L'arbre qui cachait la forêt # 1

Nous commençons notre aventure indonésienne au Mont Puntang, dans la région de Bandung à l'ouest de l'île de Java.
Bandung est une destination très prisée du tourisme local et connue pour sa production de café arabica. Tout comme à Jakarta, les nouvelles enseignes de cafés poussent partout dans la ville. Nous qui nous attendions à tourner du café instantané... On a en fait pu vraiment apprécier nos allongés du matin.

Après quelques heures en ville, nous nous dirigeons avec Uden, le responsable du contrôle de la qualité de Klasik Beans, vers le Mont Puntang, le site de la coopérative.

Dès notre arrivée, nous rencontrons Eko, fondateur et directeur de Klasik Beans.
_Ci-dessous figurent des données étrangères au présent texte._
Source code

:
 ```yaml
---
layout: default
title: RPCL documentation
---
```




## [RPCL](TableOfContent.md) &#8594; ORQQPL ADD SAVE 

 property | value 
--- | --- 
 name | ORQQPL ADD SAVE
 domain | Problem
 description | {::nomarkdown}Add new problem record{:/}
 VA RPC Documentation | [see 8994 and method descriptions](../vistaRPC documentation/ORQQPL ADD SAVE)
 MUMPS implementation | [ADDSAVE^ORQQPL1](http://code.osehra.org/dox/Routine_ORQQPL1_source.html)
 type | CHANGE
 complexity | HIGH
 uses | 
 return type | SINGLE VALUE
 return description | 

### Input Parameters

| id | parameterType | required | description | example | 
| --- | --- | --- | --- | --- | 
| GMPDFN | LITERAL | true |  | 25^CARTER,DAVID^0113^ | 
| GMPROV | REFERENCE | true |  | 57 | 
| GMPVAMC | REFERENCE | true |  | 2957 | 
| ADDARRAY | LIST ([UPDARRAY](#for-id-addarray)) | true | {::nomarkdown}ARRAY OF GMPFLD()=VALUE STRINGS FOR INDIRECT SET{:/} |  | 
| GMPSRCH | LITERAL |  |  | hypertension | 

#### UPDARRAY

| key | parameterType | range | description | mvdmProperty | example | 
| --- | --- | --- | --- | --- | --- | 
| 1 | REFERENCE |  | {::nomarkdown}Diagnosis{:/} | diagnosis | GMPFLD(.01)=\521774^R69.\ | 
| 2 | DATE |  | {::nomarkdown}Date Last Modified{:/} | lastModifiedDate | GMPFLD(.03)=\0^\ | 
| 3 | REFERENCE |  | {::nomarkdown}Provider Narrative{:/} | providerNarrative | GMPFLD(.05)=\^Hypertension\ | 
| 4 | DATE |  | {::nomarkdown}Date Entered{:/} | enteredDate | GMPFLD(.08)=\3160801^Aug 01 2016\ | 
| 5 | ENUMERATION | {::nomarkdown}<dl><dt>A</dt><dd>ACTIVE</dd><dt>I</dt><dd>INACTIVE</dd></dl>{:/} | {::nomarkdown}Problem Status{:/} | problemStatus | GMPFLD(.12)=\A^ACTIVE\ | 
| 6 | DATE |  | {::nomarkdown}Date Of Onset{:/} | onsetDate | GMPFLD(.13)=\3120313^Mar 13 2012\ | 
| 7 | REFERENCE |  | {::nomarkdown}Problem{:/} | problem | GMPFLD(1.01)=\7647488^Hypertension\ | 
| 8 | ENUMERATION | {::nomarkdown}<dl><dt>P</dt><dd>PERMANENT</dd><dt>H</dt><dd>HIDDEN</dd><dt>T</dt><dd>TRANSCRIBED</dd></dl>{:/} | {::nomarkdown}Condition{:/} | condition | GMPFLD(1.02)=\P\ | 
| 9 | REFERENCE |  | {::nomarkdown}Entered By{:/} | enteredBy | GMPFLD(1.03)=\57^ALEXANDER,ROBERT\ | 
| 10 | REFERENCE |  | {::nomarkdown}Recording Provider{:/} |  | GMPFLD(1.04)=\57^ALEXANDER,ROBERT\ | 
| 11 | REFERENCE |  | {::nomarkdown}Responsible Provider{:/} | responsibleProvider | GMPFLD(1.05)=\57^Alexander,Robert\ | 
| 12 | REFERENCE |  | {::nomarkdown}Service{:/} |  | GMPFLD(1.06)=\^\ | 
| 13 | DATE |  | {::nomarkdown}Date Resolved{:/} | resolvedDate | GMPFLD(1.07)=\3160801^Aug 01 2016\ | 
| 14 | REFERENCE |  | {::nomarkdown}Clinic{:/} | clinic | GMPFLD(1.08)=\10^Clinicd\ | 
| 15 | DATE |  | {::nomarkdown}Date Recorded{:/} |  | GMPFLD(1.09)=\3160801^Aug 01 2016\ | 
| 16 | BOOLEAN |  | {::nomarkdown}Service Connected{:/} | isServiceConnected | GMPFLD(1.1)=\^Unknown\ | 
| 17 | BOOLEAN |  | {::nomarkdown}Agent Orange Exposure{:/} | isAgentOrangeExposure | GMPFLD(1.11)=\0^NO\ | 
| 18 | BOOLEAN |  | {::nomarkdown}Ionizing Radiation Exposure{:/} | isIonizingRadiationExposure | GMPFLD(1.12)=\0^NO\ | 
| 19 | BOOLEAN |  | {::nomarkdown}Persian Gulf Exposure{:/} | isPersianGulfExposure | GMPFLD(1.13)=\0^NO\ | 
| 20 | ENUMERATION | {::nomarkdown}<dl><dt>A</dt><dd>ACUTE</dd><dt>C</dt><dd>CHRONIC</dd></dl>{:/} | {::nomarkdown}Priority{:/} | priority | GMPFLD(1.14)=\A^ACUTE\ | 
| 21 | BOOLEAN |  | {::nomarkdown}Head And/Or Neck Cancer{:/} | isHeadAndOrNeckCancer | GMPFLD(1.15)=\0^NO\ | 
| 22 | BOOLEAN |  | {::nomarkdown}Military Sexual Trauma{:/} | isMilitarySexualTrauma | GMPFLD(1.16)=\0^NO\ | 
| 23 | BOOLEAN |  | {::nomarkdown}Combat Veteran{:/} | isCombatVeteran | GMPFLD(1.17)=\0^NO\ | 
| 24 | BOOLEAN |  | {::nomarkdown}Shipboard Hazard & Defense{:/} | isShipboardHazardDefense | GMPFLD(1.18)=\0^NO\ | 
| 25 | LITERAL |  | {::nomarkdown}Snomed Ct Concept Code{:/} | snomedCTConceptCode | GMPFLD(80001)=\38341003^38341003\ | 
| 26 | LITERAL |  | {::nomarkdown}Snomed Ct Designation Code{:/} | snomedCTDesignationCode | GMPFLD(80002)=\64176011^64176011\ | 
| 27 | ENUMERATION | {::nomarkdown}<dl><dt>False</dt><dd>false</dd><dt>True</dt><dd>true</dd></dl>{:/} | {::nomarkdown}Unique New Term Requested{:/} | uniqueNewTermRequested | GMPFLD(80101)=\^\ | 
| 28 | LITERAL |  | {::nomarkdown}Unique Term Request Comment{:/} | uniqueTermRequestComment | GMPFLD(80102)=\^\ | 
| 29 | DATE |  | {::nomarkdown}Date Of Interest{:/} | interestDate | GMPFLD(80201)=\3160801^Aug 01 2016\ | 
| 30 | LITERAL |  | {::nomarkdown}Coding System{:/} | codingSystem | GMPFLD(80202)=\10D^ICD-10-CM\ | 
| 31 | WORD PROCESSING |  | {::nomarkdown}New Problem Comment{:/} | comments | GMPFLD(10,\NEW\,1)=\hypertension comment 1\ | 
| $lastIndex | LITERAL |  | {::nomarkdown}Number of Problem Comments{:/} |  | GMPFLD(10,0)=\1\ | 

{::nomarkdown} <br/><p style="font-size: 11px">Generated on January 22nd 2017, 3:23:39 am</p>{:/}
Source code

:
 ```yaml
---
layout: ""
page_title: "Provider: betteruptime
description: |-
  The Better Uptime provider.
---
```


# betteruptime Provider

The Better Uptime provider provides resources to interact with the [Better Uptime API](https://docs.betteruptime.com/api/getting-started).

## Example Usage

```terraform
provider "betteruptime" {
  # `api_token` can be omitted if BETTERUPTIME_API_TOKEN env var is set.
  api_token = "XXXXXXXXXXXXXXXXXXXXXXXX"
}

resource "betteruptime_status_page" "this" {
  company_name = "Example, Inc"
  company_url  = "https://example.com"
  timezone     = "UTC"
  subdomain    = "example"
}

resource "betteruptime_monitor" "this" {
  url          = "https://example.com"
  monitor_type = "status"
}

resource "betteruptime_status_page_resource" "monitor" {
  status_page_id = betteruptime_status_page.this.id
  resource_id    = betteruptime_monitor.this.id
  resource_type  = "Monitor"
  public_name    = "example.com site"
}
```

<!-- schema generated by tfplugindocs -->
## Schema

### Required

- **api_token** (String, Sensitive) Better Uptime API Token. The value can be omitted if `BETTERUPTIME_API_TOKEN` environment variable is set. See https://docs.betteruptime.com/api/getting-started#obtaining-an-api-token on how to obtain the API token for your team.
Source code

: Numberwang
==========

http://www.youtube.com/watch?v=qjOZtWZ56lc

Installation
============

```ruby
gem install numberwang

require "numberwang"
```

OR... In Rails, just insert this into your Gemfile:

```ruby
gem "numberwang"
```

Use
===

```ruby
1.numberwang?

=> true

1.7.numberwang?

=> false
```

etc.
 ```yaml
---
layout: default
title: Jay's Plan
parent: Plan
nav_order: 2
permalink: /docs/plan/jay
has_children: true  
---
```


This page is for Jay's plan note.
Après un accueil chaleureux et une rapide introduction, nous partons immédiatement vers la plantation de café avec Megan, le superman agronome - Uden et un groupe de jeunes torréfacteurs et baristas locaux venus de Jakarta.
Alors que nous pénétrons dans ce qui ressemble à une réserve forestière de pins, Megan commence à pointer les caféiers autour de nous.

Nous poursuivons ensuite l'ascension vers la ferme à pied, croisant en chemin des caféiers de différentes espèces et variétés: des robusta au début du sentier et, à mesure que nous avançons, Megan nous montre les Catimor - ce fameux croisement entre arabica et robusta - Caturra, Typica et autres variétés locales dont je n’ai jamais entendu parler.
La plupart des arbres sont incroyablement bien taillés et en même temps touffus avec de grandes feuilles et des cerises charnues plein les branches.

Un peu plus haut dans la forêt, les caféiers sont alignés en terrasse, dont la construction longue et fastidieuse facilite grandement la récolte et l'entretien sur les pentes de la montagne.

A ce moment, cette vision du café cultivé à l'ombre d'une pinède, bouscule l'image que j'avais de la culture du café en Indonésie. Je l'imaginais intensive et sans ombrage... et je trouve du café poussant sous les pins.
Le café était-il naturellement présent dans cette forêt?
J'aurai la réponse à cette question. Mais seulement après un atelier pratique avec Megan sur les bases de la taille du caféier (je n’avais jamais imaginé qu’il fallait couper autant de branches !!) et ... après dégustation de notre tout premier Kopi Tubruk (voir article sur cette tradition ici).

Il est en effet temps de retourner à la coopérative pour participer à une dégustation à l'aveugle de cafés de différentes variétés et de différentes îles où opère Klasik Beans: Bandung (Java), Batuk (Bali), Sulawesi, Flores...

Une première introduction à la grande diversité de saveurs et de profils que cet archipel peut offrir.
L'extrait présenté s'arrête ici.